Annotated Bibliography

Tensor-Aware Energy Accounting

Green Deep Learning Energy monitoring

Authors: Timur Babakol, Yu David Liu

Year: 2024

Published in: ICSE.

Read me: DOI: 10.1145/3597503.3639156.

Abstract: With the rapid growth of Artificial Intelligence (AI) applications supported by deep learning (DL), the energy efficiency of these applications has an increasingly large impact on sustainability. We introduce Smaragdine, a new energy accounting system for tensor-based DL programs implemented with TensorFlow. At the heart of Smaragdine is a novel white-box methodology of energy accounting: Smaragdine is aware of the internal structure of the DL program, which we call tensor-aware energy accounting.
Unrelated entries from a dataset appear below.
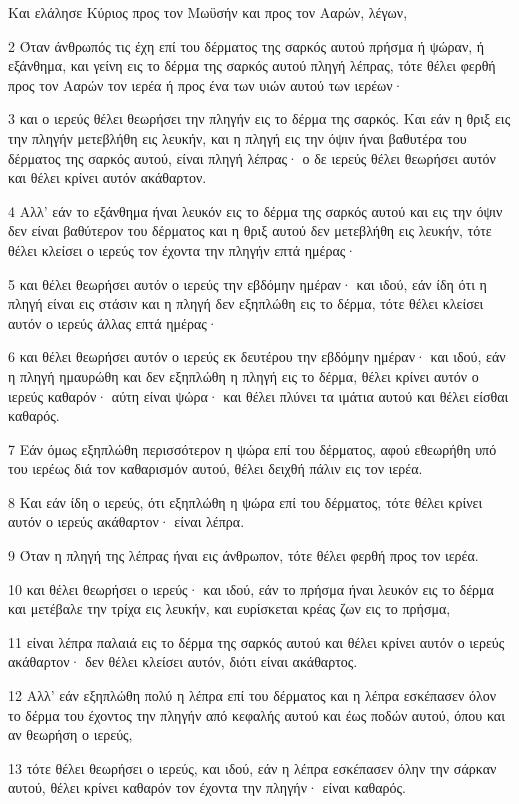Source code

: \par Και ελάλησε Κύριος προς τον Μωϋσήν και προς τον Ααρών, λέγων,
\par 2 Όταν άνθρωπός τις έχη επί του δέρματος της σαρκός αυτού πρήσμα ή ψώραν, ή εξάνθημα, και γείνη εις το δέρμα της σαρκός αυτού πληγή λέπρας, τότε θέλει φερθή προς τον Ααρών τον ιερέα ή προς ένα των υιών αυτού των ιερέων·
\par 3 και ο ιερεύς θέλει θεωρήσει την πληγήν εις το δέρμα της σαρκός. Και εάν η θριξ εις την πληγήν μετεβλήθη εις λευκήν, και η πληγή εις την όψιν ήναι βαθυτέρα του δέρματος της σαρκός αυτού, είναι πληγή λέπρας· ο δε ιερεύς θέλει θεωρήσει αυτόν και θέλει κρίνει αυτόν ακάθαρτον.
\par 4 Αλλ' εάν το εξάνθημα ήναι λευκόν εις το δέρμα της σαρκός αυτού και εις την όψιν δεν είναι βαθύτερον του δέρματος και η θριξ αυτού δεν μετεβλήθη εις λευκήν, τότε θέλει κλείσει ο ιερεύς τον έχοντα την πληγήν επτά ημέρας·
\par 5 και θέλει θεωρήσει αυτόν ο ιερεύς την εβδόμην ημέραν· και ιδού, εάν ίδη ότι η πληγή είναι εις στάσιν και η πληγή δεν εξηπλώθη εις το δέρμα, τότε θέλει κλείσει αυτόν ο ιερεύς άλλας επτά ημέρας·
\par 6 και θέλει θεωρήσει αυτόν ο ιερεύς εκ δευτέρου την εβδόμην ημέραν· και ιδού, εάν η πληγή ημαυρώθη και δεν εξηπλώθη η πληγή εις το δέρμα, θέλει κρίνει αυτόν ο ιερεύς καθαρόν· αύτη είναι ψώρα· και θέλει πλύνει τα ιμάτια αυτού και θέλει είσθαι καθαρός.
\par 7 Εάν όμως εξηπλώθη περισσότερον η ψώρα επί του δέρματος, αφού εθεωρήθη υπό του ιερέως διά τον καθαρισμόν αυτού, θέλει δειχθή πάλιν εις τον ιερέα.
\par 8 Και εάν ίδη ο ιερεύς, ότι εξηπλώθη η ψώρα επί του δέρματος, τότε θέλει κρίνει αυτόν ο ιερεύς ακάθαρτον· είναι λέπρα.
\par 9 Όταν η πληγή της λέπρας ήναι εις άνθρωπον, τότε θέλει φερθή προς τον ιερέα.
\par 10 και θέλει θεωρήσει ο ιερεύς· και ιδού, εάν το πρήσμα ήναι λευκόν εις το δέρμα και μετέβαλε την τρίχα εις λευκήν, και ευρίσκεται κρέας ζων εις το πρήσμα,
\par 11 είναι λέπρα παλαιά εις το δέρμα της σαρκός αυτού και θέλει κρίνει αυτόν ο ιερεύς ακάθαρτον· δεν θέλει κλείσει αυτόν, διότι είναι ακάθαρτος.
\par 12 Αλλ' εάν εξηπλώθη πολύ η λέπρα επί του δέρματος και η λέπρα εσκέπασεν όλον το δέρμα του έχοντος την πληγήν από κεφαλής αυτού και έως ποδών αυτού, όπου και αν θεωρήση ο ιερεύς,
\par 13 τότε θέλει θεωρήσει ο ιερεύς, και ιδού, εάν η λέπρα εσκέπασεν όλην την σάρκαν αυτού, θέλει κρίνει καθαρόν τον έχοντα την πληγήν· είναι καθαρός.

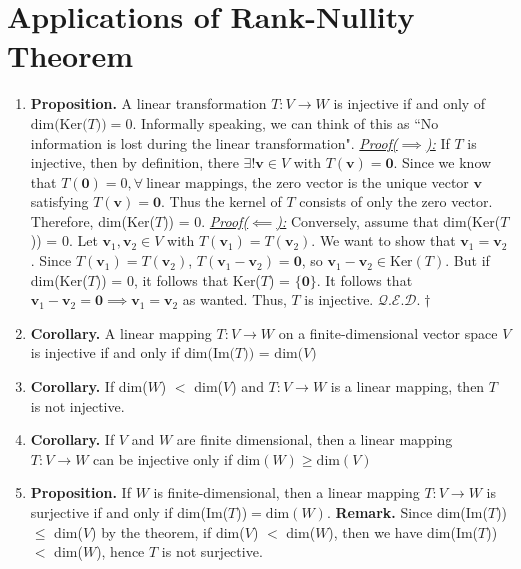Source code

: \documentclass[oneside, 12pt]{book}
\newcommand{\settag}[1]{\renewcommand{\theenumi}{#1}}
\newcommand{\qed}{\hfill $\mathcal{Q}.\mathcal{E}.\mathcal{D}.\dagger$}
\newcommand{\tbf}[1]{\textbf{#1}}
\newcommand{\tit}[1]{\textit{#1}}
\newcommand{\proofforward}{\tit{\underline{Proof($\implies$):}}}
\newcommand{\proofback}{\tit{\underline{Proof($\impliedby$):}}}
\newcommand{\trans}[3]{$#1:#2\rightarrow{}#3$}
\newcommand{\dime}[1]{\text{dim}(#1)}
\newcommand{\para}[1]{\item \tbf{#1}}
\newcommand{\vv}{\mathbf{v}}
\begin{document}
\section{Applications of Rank-Nullity Theorem}
    \begin{enumerate}
        \settag{2.4.2}
        \para{Proposition.} A linear transformation $T:V\rightarrow{} W$ is injective if and only of $\text{dim(Ker}(T\text{))}=0$. Informally speaking, we can think of this as ``No information is lost during the linear transformation". \newline
        \proofforward \newline
            If $T$ is injective, then by definition, there $\exists!\vv \in V$ with $T(\vv) = \mathbf{0}$. Since we know that $T(\mathbf{0}) = 0, \forall~\text{linear mappings}$, the zero vector is the unique vector $\vv$ satisfying $T(\vv) = \mathbf{0}$. Thus the kernel of $T$ consists of only the zero vector. Therefore, dim(Ker($T$)) = 0. \newline
        \proofback \newline
            Conversely, assume that dim(Ker($T$)) = 0. Let $\vv_1, \vv_2 \in V$ with $T(\vv_1) = T(\vv_2)$. We want to show that $\vv_1 = \vv_2$. Since $T(\vv_1) = T(\vv_2)$, $T(\vv_1 - \vv_2) = \mathbf{0}$, so $\vv_1 - \vv_2 \in \text{Ker}(T)$. But if dim(Ker($T$)) = 0, it follows that Ker($T$) = $\{\mathbf{0}\}$. It follows that $\vv_1 - \vv_2 = \mathbf{0} \implies \vv_1 = \vv_2$ as wanted. Thus, $T$ is injective. \qed
            
        \settag{2.4.3}
        \para{Corollary.} A linear mapping $T:V\rightarrow{} W$ on a finite-dimensional vector space $V$ is injective if and only if $\text{dim(Im(}T\text{)) = dim(}V\text{)}$
        
        \settag{2.4.4}
        \para{Corollary.} If dim($W$) $<$ dim($V$) and \trans{T}{V}{W} is a linear mapping, then $T$ is not injective.
        
        \settag{2.4.5}
        \para{Corollary.} If $V$ and $W$ are finite dimensional, then a linear mapping \trans{T}{V}{W} can be injective only if $\dime{W} \geq \dime{V}$
        
        \settag{2.4.7}
        \para{Proposition.} If $W$ is finite-dimensional, then a linear mapping \trans{T}{V}{W} is surjective if and only if dim(Im($T$))$ =\dime{W}$. \newline
        \textbf{Remark.} Since dim(Im($T$)) $\leq$ dim($V$) by the theorem, if dim($V$) $<$ dim($W$), then we have dim(Im($T$)) $<$ dim($W$), hence $T$ is not surjective.
        

\end{enumerate}
\end{document}
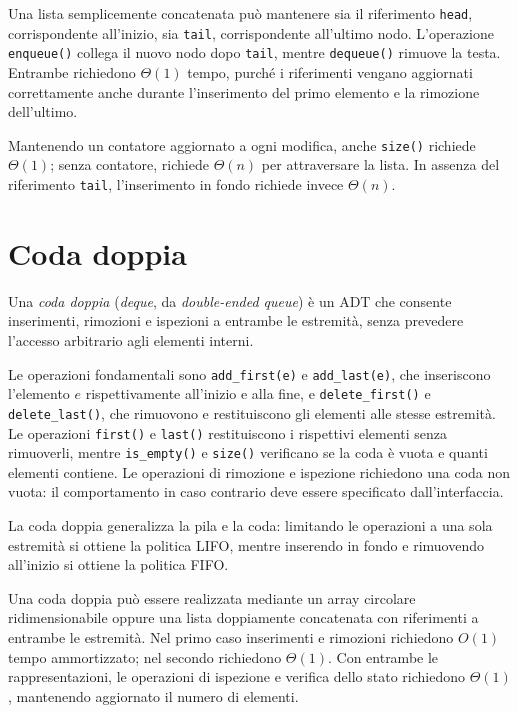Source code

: Una lista semplicemente concatenata può mantenere sia il
riferimento \texttt{head}, corrispondente all'inizio, sia
\texttt{tail}, corrispondente all'ultimo nodo.
L'operazione \texttt{enqueue()} collega il nuovo nodo dopo
\texttt{tail}, mentre \texttt{dequeue()} rimuove la testa.
Entrambe richiedono \(\Theta(1)\) tempo, purché i riferimenti
vengano aggiornati correttamente anche durante l'inserimento
del primo elemento e la rimozione dell'ultimo.

Mantenendo un contatore aggiornato a ogni modifica, anche
\texttt{size()} richiede \(\Theta(1)\); senza contatore,
richiede \(\Theta(n)\) per attraversare la lista. In assenza
del riferimento \texttt{tail}, l'inserimento in fondo richiede
invece \(\Theta(n)\).

\section{Coda doppia}
\label{sec:fi-adt-deque}

\begin{definition}
\label{def:fi-adt-deque}
Una \emph{coda doppia} (\emph{deque}, da \emph{double-ended queue})
è un ADT che consente inserimenti, rimozioni e ispezioni a entrambe
le estremità, senza prevedere l'accesso arbitrario agli elementi
interni.
\end{definition}

Le operazioni fondamentali sono \texttt{add\_first(e)} e
\texttt{add\_last(e)}, che inseriscono l'elemento \(e\)
rispettivamente all'inizio e alla fine, e
\texttt{delete\_first()} e \texttt{delete\_last()},
che rimuovono e restituiscono gli elementi alle stesse estremità.
Le operazioni \texttt{first()} e \texttt{last()} restituiscono
i rispettivi elementi senza rimuoverli, mentre
\texttt{is\_empty()} e \texttt{size()} verificano se la coda
è vuota e quanti elementi contiene. Le operazioni di rimozione
e ispezione richiedono una coda non vuota: il comportamento
in caso contrario deve essere specificato dall'interfaccia.

La coda doppia generalizza la pila e la coda: limitando le
operazioni a una sola estremità si ottiene la politica LIFO,
mentre inserendo in fondo e rimuovendo all'inizio si ottiene
la politica FIFO.

Una coda doppia può essere realizzata mediante un array circolare
ridimensionabile oppure una lista doppiamente concatenata con
riferimenti a entrambe le estremità. Nel primo caso inserimenti
e rimozioni richiedono \(O(1)\) tempo ammortizzato; nel secondo
richiedono \(\Theta(1)\). Con entrambe le rappresentazioni,
le operazioni di ispezione e verifica dello stato richiedono
\(\Theta(1)\), mantenendo aggiornato il numero di elementi.

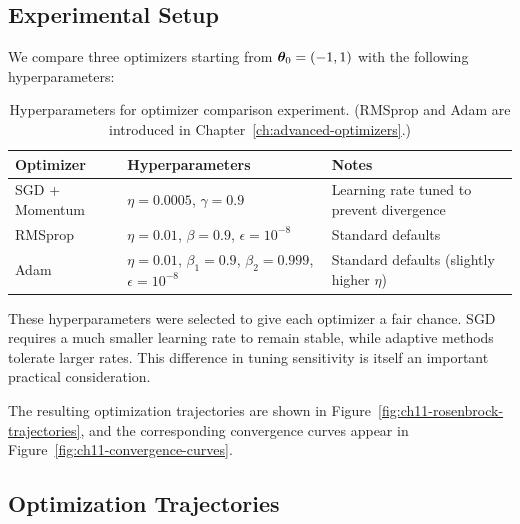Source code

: \documentclass[../../main.tex]{subfiles}
\begin{document}
\subsection{Experimental Setup}

We compare three optimizers starting from $\vect{\theta}_0 = (-1, 1)$ with the following hyperparameters:

\begin{table}[htbp]
\centering
\caption{Hyperparameters for optimizer comparison experiment. (RMSprop and Adam are introduced in Chapter~\ref{ch:advanced-optimizers}.)}
\label{tab:ch11-hyperparams}
\begin{tabular}{@{}llp{6cm}@{}}
\toprule
\textbf{Optimizer} & \textbf{Hyperparameters} & \textbf{Notes} \\
\midrule
SGD + Momentum & $\eta = 0.0005$, $\gamma = 0.9$ & Learning rate tuned to prevent divergence \\
RMSprop & $\eta = 0.01$, $\beta = 0.9$, $\epsilon = 10^{-8}$ & Standard defaults \\
Adam & $\eta = 0.01$, $\beta_1 = 0.9$, $\beta_2 = 0.999$, $\epsilon = 10^{-8}$ & Standard defaults (slightly higher $\eta$) \\
\bottomrule
\end{tabular}
\end{table}

\begin{important}
These hyperparameters were selected to give each optimizer a fair chance. SGD requires a much smaller learning rate to remain stable, while adaptive methods tolerate larger rates. This difference in tuning sensitivity is itself an important practical consideration.
\end{important}

The resulting optimization trajectories are shown in Figure~\ref{fig:ch11-rosenbrock-trajectories}, and the corresponding convergence curves appear in Figure~\ref{fig:ch11-convergence-curves}.

\subsection{Optimization Trajectories}
\end{document}
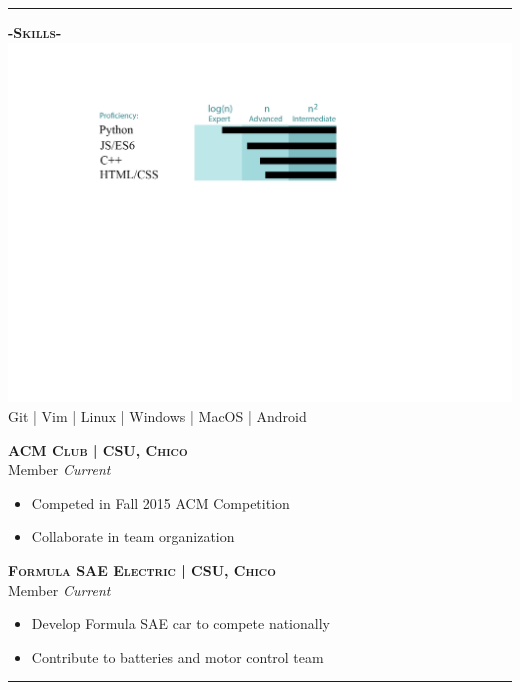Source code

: \documentclass[12pt]{article}
\begin{document}
\noindent\rule{19cm}{0.4pt}
\bigskip
\begin{multicols}{2}
\begin{center}
\textbf{\textsc{-Skills-}}
\includegraphics[trim={2.8cm 7cm 2cm 2cm},clip]{ResumePic}
\smallskip
\footnotesize
\color{gray}Git | Vim | Linux | Windows | MacOS | Android
\end{center}
\columnbreak
\center
\footnotesize
\color{black}\textsc{\textbf{ACM Club | CSU, Chico}}\\

\color{Cerulean}Member \hfill \color{gray}\textit{Current}\\
\begin{itemize}
\setlength{\itemsep}{0pt}
	\item Competed in Fall 2015 ACM Competition
	\item Collaborate in team organization
\end{itemize}

\center
\color{black}\textsc{\textbf{Formula SAE Electric | CSU, Chico}}\\
\color{Cerulean}Member \hfill \color{gray}\textit{Current}

\begin{itemize}
\setlength{\itemsep}{0pt}
	\item Develop Formula SAE car to compete nationally
	\item Contribute to batteries and motor control team
\end{itemize}


\end{multicols}

\noindent\rule{19cm}{0.4pt}
\end{document}

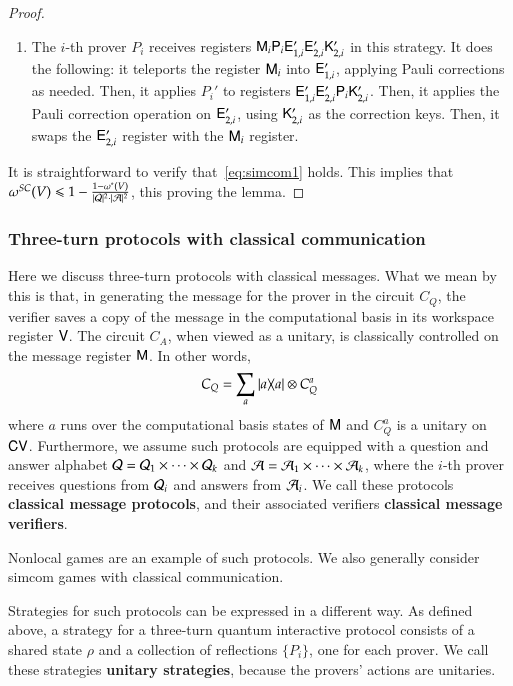 \begin{proof}
\begin{enumerate}
		\item The $i$-th prover $P_i$ receives registers ${\mathsf{M}}_i {\mathsf{P}}_i {\mathsf{E}}_{1,i}' {\mathsf{E}}_{2,i}' {\mathsf{K}}_{2,i}'$ in this strategy. It does the following: it teleports the register ${\mathsf{M}}_i$ into ${\mathsf{E}}_{1,i}'$, applying Pauli corrections as needed. Then, it applies $P_i'$ to registers ${\mathsf{E}}_{1,i}' {\mathsf{E}}_{2,i}' {\mathsf{P}}_i {\mathsf{K}}_{2,i}'$. Then, it applies the Pauli correction operation on ${\mathsf{E}}_{2,i}'$, using ${\mathsf{K}}_{2,i}'$ as the correction keys. Then, it swaps the ${\mathsf{E}}_{2,i}'$ register with the ${\mathsf{M}}_i$ register. 
	\end{enumerate}
	It is straightforward to verify that~\eqref{eq:simcom1} holds.  This implies that $\omega^{SC}(V) \leqslant 1 - \frac{1 - \omega^*(V)}{|\mathcal Q|^2 \cdot |\mathcal A|^2}$, this proving the lemma.
\end{proof}


\subsubsection{Three-turn protocols with classical communication}


Here we discuss three-turn protocols with classical messages. What we mean by this is that, in generating the message for the prover in the circuit $C_Q$, the verifier saves a copy of the message in the computational basis in its workspace register ${\mathsf{V}}$. The circuit $C_A$, when viewed as a unitary, is classically controlled on the message register ${\mathsf{M}}$. In other words, 
\[
	C_Q = \sum_{a} |a\rangle\! \langle a| \otimes C_Q^a 
\]
where $a$ runs over the computational basis states of ${\mathsf{M}}$ and $C_Q^a$ is a unitary on ${\mathsf{C}} {\mathsf{V}}$. Furthermore, we assume such protocols are equipped with a question and answer alphabet $\mathcal Q = \mathcal Q_1 \times \cdots \times \mathcal Q_k$ and $\mathcal A = \mathcal A_1 \times \cdots \times \mathcal A_k$, where the $i$-th prover receives questions from $\mathcal Q_i$ and answers from $\mathcal A_i$. We call these protocols \textbf{classical message protocols}, and their associated verifiers \textbf{classical message verifiers}.

Nonlocal games are an example of such protocols. We also generally consider simcom games with classical communication. 

Strategies for such protocols can be expressed in a different way. As defined above, a strategy for a three-turn quantum interactive protocol consists of a shared state $\rho$ and a collection of reflections $\{ P_i \}$, one for each prover. We call these strategies \textbf{unitary strategies}, because the provers' actions are unitaries.

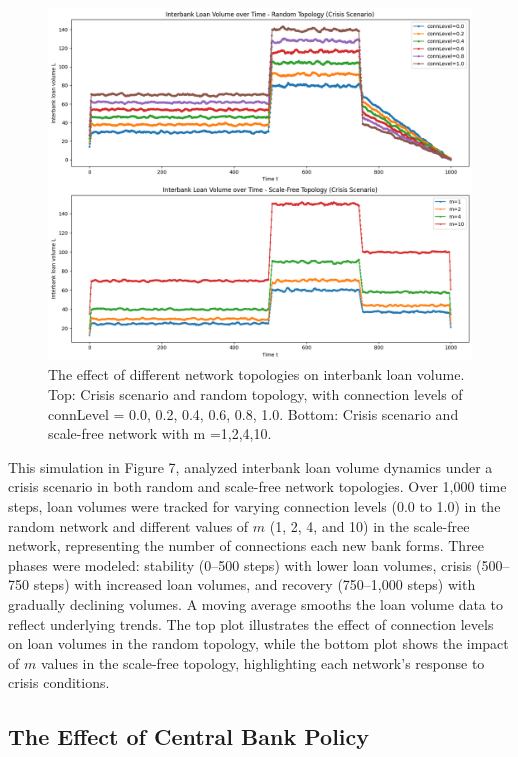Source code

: \documentclass{article} %
\begin{document}
\begin{figure}[h]
    \centering
    \includegraphics[width=1.0\linewidth]{Figures/Figure_4.png}
    \caption{The effect of different network topologies on interbank loan volume. Top: Crisis scenario and random topology, with connection levels of connLevel = 0.0, 0.2, 0.4, 0.6, 0.8, 1.0. Bottom: Crisis scenario and scale-free network with m =1,2,4,10.
}
    \label{fig:figure4}
\end{figure}
This simulation in Figure 7, analyzed interbank loan volume dynamics under a crisis scenario in both random and scale-free network topologies. Over 1,000 time steps, loan volumes were tracked for varying connection levels (0.0 to 1.0) in the random network and different values of \( m \) (1, 2, 4, and 10) in the scale-free network, representing the number of connections each new bank forms. Three phases were modeled: stability (0--500 steps) with lower loan volumes, crisis (500--750 steps) with increased loan volumes, and recovery (750--1,000 steps) with gradually declining volumes. A moving average smooths the loan volume data to reflect underlying trends. The top plot illustrates the effect of connection levels on loan volumes in the random topology, while the bottom plot shows the impact of \( m \) values in the scale-free topology, highlighting each network's response to crisis conditions.

\subsection{The Effect of Central Bank Policy}
\end{document}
With Smaragdine, the energy consumption of a DL program can be broken down into units aligned with its logical hierarchical decomposition structure. We apply Smaragdine for understanding the energy behavior of BERT, one of the most widely used language models. Layer-by-layer and tensor-by-tensor, Smaragdine is capable of identifying the highest energy/power-consuming components of BERT. Furthermore, we conduct two case studies on how Smaragdine supports downstream toolchain building, one on the comparative energy impact of hyperparameter tuning of BERT, the other on the energy behavior evolution when BERT evolves to its next generation, ALBERT.

Bibtex (copy):

@inproceedings{DBLP:conf/icse/BabakolL24,
  author       = {Timur Babakol and
                Yu David Liu},
  title        = {Tensor-Aware Energy Accounting},
  booktitle    = {Proceedings of the 46th {IEEE/ACM} International Conference on Software
                Engineering, {ICSE} 2024, Lisbon, Portugal, April 14-20, 2024},
  pages        = {93:1--93:12},
  publisher    = {{ACM}},
  year         = {2024},
  url          = {https://doi.org/10.1145/3597503.3639156},
  doi          = {10.1145/3597503.3639156},
  timestamp    = {Mon, 24 Jun 2024 15:20:25 +0200},
  biburl       = {https://dblp.org/rec/conf/icse/BabakolL24.bib},
  bibsource    = {dblp computer science bibliography, https://dblp.org}
}

Annotation

The paper presents SMARAGDINE, an energy accounting system for Deep Learning models built with TensorFlow. Opposite to other similar systems, which are black or grey box systems (only report total energy consumption or consumption by hardware device), SMARAGDINE can collect the energy and power used by the different logical components of the Neural Network. The network modules can be hierarchically measured, from layers to individual tensor operations.

One of the challenges that this system must overcome is a Semantic Gap: mapping the energy measurements from the hardware devices into the logical units of the DL model. To solve this, the authors perform a trace-based alignment. The system collects traces from events that take place during the logical execution of the model, using TensorFlow API and callbacks, and traces from the power usage of the hardware devices, using Intel RAPL for CPU measurements and NVML for GPU measurements. An event trace refers to calls inside the TensorFlow session, and records the type of operation, starting time, duration, and the device where the operation runs, and it is collected when TensorFlow sends a callback. A power only contains a timestamp and power measured in that timestamp. These are recorded continuously in 4 ms intervals.

After recording, both traces are aligned. For an event trace, the power traces collected during the duration of such event are aggregated and total energy and average power for the event are computed. The events with their corresponding energy can then be hierarchically organized in the different layers and elements of the model.

The system is evaluated using BERT and its alternative ALBERT, one of the first transformer-based NLP models. The energy is measured for all stages of the model (pre-training, fine-tuning, and prediction). Their findings show that backward passes are the most energy-hungry and, inside the model, the self-attention layers account for most of the energy usage of the model. They also experiment with modifying hyperparameters, namely the number of transformer layers and the number of hidden embeddings. They find that, for BERT, the number of hidden embeddings is dominant in terms of power consumption. Increasing the number of hidden embeddings has a much greater effect on total energy usage than increasing the number of layers. Finally, in their comparison with ALBERT, they have the same findings in terms of relative energy usage, with self-atention layers using most of the energy, but ALBERT manages to use almost half the energy in some of its modules.